Even a fair and accurate description of the research behind polygenic scores can mislead IVF customers, the NEJM team finds. To illustrate, they point to findings in the Nature Genetics study on educational attainment. Benjamin was one of the senior authors in the team of some 70 co-authors on the paper, which has been cited widely as a model for applying polygenic scoring to behavior or social traits. (Benjamin also is co-founder of the Social Science Genetic Association Consortium, which conducts many large-scale genetic studies on these traits.)

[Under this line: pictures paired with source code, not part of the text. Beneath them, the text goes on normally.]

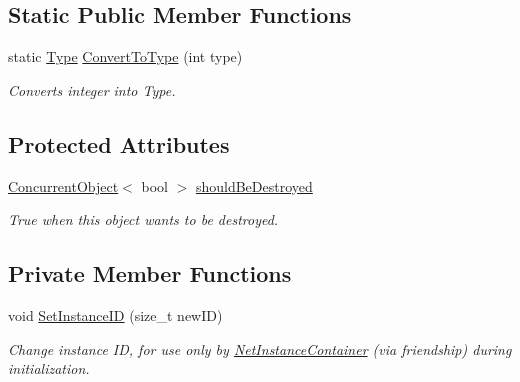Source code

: \subsection*{Static Public Member Functions}
\begin{DoxyCompactItemize}
\item 
static \hyperlink{class_net_instance_a0ec01a76d9b78794cfbdeab10a436cdc}{Type} \hyperlink{class_net_instance_a045180c582af2f076774958142b5f5bb}{ConvertToType} (int type)
\begin{DoxyCompactList}\small\item\em Converts integer into Type. \item\end{DoxyCompactList}\end{DoxyCompactItemize}
\subsection*{Protected Attributes}
\begin{DoxyCompactItemize}
\item 
\hypertarget{class_net_instance_a76e5bc2ba84bf43b8bbc23a3a9031d7d}{
\hyperlink{class_concurrent_object}{ConcurrentObject}$<$ bool $>$ \hyperlink{class_net_instance_a76e5bc2ba84bf43b8bbc23a3a9031d7d}{shouldBeDestroyed}}
\label{class_net_instance_a76e5bc2ba84bf43b8bbc23a3a9031d7d}

\begin{DoxyCompactList}\small\item\em True when this object wants to be destroyed. \item\end{DoxyCompactList}\end{DoxyCompactItemize}
\subsection*{Private Member Functions}
\begin{DoxyCompactItemize}
\item 
void \hyperlink{class_net_instance_aecf5ccfc0448e938cfb2bb1387725393}{SetInstanceID} (size\_\-t newID)
\begin{DoxyCompactList}\small\item\em Change instance ID, for use only by \hyperlink{class_net_instance_container}{NetInstanceContainer} (via friendship) during initialization. \item\end{DoxyCompactList}\end{DoxyCompactItemize}
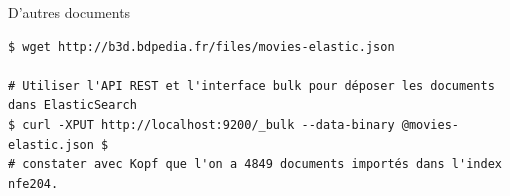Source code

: \begin{frame}[fragile]{D'autres documents}
  \begin{verbatim}
$ wget http://b3d.bdpedia.fr/files/movies-elastic.json

# Utiliser l'API REST et l'interface bulk pour déposer les documents dans ElasticSearch
$ curl -XPUT http://localhost:9200/_bulk --data-binary @movies-elastic.json $
# constater avec Kopf que l'on a 4849 documents importés dans l'index nfe204.
\end{verbatim} 
\end{frame}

The study found that the group of subjects scoring in the highest quintile of polygenic scores for educational attainment were about five times more likely to graduate than the group in the lowest quintile.
The findings seem to imply that a couple applying polygenic scores for educational attainment to their own healthy embryos will find a clear-cut favorite. But the NEJM study finds multiple reasons that the data from genome-wide studies may not be of practical value to any one IVF couple selecting among their own embryos for the brightest scholar. Among the biggest reasons the study finds:
- The couple have only about a 3% chance of producing one viable embryo with a high end score for education attainment and another with a low end score, according to the study. All of their healthy embryos are more likely to have scores that are much more similar.
- The genetic variants that increase propensity for college completion on average also increase propensity for bipolar disorder, which complicates selection. Such side effects are common with any gene variant, and science has nowhere near identified all of the undesirable conditions that might come with desirable ones.
- Whether a genetic host actually completes college, dies from heart disease or manifests any complex condition is determined by an interaction of gene variants and environmental factors. Because today’s children cannot possibly be raised in the exact same conditions as the study subjects, their polygenic scores don’t hold the same predictive value as those in the research.
- The research that developed polygenic scoring was conducted almost exclusively on people whose ancestors in recent generations come from Europe. When these scores are applied to parents with other ancestral backgrounds, their predictive accuracy can be much, much lower.